Netflix has a monopoly on standup comedy right now.
While Disney is about to launch its own streaming service in November, effectively removing all of their property from Netflix, the streaming giant shouldn’t be overly concerned because they’re the only place to see the top comedians’ standup specials.
And Bill Burr’s newest Netflix special “Paper Tiger” echoes a lot of the same controversial sentiments of what Dave Chappelle said in “Sticks and Stones.”

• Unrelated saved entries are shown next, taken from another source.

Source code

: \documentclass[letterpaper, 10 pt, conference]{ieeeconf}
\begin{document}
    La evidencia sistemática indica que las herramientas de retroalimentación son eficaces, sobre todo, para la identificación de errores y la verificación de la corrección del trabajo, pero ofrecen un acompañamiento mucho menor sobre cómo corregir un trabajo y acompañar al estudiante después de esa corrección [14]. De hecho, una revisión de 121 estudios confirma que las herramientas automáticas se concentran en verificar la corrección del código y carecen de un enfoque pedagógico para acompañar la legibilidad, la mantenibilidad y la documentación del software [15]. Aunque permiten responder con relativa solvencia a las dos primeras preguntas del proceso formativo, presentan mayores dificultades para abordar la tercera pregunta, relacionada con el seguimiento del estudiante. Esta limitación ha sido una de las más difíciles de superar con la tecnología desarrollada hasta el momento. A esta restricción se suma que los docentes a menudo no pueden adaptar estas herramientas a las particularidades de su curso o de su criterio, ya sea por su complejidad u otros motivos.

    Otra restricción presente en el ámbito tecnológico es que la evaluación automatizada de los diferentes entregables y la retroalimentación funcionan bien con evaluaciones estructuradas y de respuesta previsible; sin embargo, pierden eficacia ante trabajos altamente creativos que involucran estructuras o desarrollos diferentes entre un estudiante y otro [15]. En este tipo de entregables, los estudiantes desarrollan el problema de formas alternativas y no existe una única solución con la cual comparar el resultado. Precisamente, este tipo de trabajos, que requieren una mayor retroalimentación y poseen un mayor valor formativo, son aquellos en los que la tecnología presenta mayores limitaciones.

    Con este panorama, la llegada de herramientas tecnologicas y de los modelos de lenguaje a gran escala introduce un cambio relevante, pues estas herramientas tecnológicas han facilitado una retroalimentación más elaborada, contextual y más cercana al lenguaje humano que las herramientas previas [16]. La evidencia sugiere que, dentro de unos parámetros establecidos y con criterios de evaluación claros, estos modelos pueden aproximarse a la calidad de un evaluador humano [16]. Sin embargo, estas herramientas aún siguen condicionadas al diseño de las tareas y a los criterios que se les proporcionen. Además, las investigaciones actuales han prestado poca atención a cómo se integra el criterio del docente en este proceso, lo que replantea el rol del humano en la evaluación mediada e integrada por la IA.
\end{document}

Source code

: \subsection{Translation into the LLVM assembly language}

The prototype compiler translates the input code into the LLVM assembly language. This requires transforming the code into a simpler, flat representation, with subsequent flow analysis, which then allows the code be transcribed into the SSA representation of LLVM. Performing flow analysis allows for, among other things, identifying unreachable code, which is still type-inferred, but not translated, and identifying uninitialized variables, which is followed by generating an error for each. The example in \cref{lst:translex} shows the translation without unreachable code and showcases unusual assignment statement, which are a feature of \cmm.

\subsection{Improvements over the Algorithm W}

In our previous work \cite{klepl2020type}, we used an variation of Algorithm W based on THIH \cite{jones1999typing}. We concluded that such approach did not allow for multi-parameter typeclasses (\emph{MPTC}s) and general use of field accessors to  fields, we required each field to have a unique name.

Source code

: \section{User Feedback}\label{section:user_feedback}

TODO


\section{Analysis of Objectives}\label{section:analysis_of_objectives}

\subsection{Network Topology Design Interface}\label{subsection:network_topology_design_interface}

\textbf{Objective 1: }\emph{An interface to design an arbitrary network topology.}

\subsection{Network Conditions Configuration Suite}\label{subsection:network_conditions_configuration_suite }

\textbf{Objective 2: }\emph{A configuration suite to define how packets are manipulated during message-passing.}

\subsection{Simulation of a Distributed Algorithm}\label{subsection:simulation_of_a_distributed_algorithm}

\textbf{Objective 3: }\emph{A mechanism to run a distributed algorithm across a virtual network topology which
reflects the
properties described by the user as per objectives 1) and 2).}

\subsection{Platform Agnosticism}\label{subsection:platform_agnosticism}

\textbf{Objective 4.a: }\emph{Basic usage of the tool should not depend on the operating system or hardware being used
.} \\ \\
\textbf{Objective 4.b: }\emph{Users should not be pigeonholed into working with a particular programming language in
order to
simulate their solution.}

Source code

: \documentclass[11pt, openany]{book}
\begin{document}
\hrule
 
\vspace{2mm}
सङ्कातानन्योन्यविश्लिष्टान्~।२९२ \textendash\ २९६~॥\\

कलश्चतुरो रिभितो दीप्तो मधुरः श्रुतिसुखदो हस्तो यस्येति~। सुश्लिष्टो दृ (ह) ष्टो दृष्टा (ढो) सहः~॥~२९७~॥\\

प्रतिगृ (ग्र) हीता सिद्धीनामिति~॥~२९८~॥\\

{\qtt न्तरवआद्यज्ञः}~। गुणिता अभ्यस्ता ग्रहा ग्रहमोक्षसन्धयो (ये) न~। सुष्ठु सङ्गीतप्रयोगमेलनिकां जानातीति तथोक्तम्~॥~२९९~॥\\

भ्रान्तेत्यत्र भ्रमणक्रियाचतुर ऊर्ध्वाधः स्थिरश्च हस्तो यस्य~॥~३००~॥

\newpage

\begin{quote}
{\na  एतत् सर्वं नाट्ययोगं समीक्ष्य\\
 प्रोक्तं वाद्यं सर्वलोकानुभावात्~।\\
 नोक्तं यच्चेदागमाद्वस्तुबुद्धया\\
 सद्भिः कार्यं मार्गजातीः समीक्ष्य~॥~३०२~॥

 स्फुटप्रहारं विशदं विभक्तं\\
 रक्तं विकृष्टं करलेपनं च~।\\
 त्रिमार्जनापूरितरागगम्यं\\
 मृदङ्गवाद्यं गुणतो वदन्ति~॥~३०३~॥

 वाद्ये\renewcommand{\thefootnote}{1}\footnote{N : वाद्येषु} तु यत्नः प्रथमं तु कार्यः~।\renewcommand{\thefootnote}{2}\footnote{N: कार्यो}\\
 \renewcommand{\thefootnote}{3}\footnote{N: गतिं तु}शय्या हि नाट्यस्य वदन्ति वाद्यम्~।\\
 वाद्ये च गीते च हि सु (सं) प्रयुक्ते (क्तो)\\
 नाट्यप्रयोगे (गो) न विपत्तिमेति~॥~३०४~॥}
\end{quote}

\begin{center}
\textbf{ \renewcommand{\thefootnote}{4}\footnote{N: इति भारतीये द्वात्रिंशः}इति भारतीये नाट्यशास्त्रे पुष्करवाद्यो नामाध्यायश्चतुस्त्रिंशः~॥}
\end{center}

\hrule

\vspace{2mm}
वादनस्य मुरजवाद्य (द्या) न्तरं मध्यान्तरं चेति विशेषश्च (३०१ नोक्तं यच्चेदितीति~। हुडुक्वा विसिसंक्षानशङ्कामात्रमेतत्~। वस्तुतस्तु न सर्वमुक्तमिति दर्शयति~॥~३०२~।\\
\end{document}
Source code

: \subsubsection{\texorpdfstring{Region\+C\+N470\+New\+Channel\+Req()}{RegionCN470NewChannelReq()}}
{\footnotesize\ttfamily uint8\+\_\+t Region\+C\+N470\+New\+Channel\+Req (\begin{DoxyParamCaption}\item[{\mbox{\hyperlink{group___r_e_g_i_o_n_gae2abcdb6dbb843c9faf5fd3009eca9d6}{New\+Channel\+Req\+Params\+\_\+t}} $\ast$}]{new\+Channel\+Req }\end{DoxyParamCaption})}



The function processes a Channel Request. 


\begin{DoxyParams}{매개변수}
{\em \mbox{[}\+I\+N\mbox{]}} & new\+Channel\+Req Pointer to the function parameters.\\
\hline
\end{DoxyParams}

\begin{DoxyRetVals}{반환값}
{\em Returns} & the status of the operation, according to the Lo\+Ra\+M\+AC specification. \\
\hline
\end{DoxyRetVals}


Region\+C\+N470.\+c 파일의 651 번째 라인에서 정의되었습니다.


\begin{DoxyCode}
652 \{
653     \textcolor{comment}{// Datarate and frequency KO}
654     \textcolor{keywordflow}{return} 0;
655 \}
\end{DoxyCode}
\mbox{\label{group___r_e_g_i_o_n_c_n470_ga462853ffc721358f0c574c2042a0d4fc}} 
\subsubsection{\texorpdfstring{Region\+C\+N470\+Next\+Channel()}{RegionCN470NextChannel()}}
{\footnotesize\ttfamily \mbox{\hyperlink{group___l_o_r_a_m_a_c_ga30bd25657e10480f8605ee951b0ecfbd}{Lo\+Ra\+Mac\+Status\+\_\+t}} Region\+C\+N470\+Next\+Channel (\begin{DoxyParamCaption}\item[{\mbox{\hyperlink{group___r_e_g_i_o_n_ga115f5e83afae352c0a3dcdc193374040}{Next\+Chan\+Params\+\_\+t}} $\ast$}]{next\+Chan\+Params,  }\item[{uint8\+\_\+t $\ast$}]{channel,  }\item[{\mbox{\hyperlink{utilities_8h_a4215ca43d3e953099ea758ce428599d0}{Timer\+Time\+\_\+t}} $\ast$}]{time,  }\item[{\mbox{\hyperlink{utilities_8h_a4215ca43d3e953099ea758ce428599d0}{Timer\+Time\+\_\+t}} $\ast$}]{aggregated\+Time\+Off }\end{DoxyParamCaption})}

Disney-plus is about to hit the market in November and if you pay up front for three years then it equates to about $4 per month. If you wait until November then it’s only going to cost between $5-6 per month. That’s pretty cheap when you consider the amount of original content Disney already has and also owns like Lucas Films, Pixar and Marvel.
Netflix should be scared, right?
They’re not. On top of what seems like hundreds of original television shows and films they produce every single year, Netflix has a monopoly on standup comedy because they pay the talent enormous amounts.
Everyone was stunned when it was discovered that Netflix paid Dave Chappelle $20 million each for his first three standup specials after having been on hiatus from Hollywood for a decade.
But then Netflix paid British comic Ricky Gervais $40 million for “Humanity,” which was the most sold out comedy show of all time in Europe.
And then the streaming giant announced they would pay Eddie Murphy a staggering $70 million for his upcoming standup routine, which will likely come out sometime next year.
Do you see a pattern emerging here?
We don’t know what Bill Burr was paid for his new special that premiered on Tuesday entitled “Paper Tiger,” but the content was awfully similar to many things Chappelle was poking fun of likely the obnoxious politically correct culture in “Sticks and Stones.”
Burr made a joke about the cancel culture in the special about halfway through saying, “By the way, this is going to be my last show ever. By the time this f–king thing comes out.”
It’s all in the title of Burr’s special too. A “Paper Tiger” is a literal English translation from a common Chinese expression referring to something or someone that claims or appears to be powerful and/or threatening, but is actually ineffectual and unable to withstand challenge.
Basically what Burr is saying is “stop being so sensitive! They’re just jokes!” This was Chappelle’s theme too in “Sticks and Stones.”
In the opening, Burr flips quickly through complaints about the over-analysis of jokes – that white women are to blame for the current lamentable state of culture in the United States. Surely, Caucasian feminists were all over social media condemning that joke.
Burr calls sexual assault funny, and puts on a voice to mock male feminists. He makes fun of the idea that culture can be appropriated. And he literally says in the special, “sexual assault is funny.”
This sounds like Chappelle’s special, right?
Maybe it’s American culture reacting to the overreaction that started with the overly sensitive PC police. At least someone is saying it. But also it’s their job are to make you laugh and if you don’t find it funny then don’t watch.
As Dave Chappelle says midway through “Sticks and Stones,” “Just remember if you’re watching this on Netflix at home… just remember you clicked on my face.”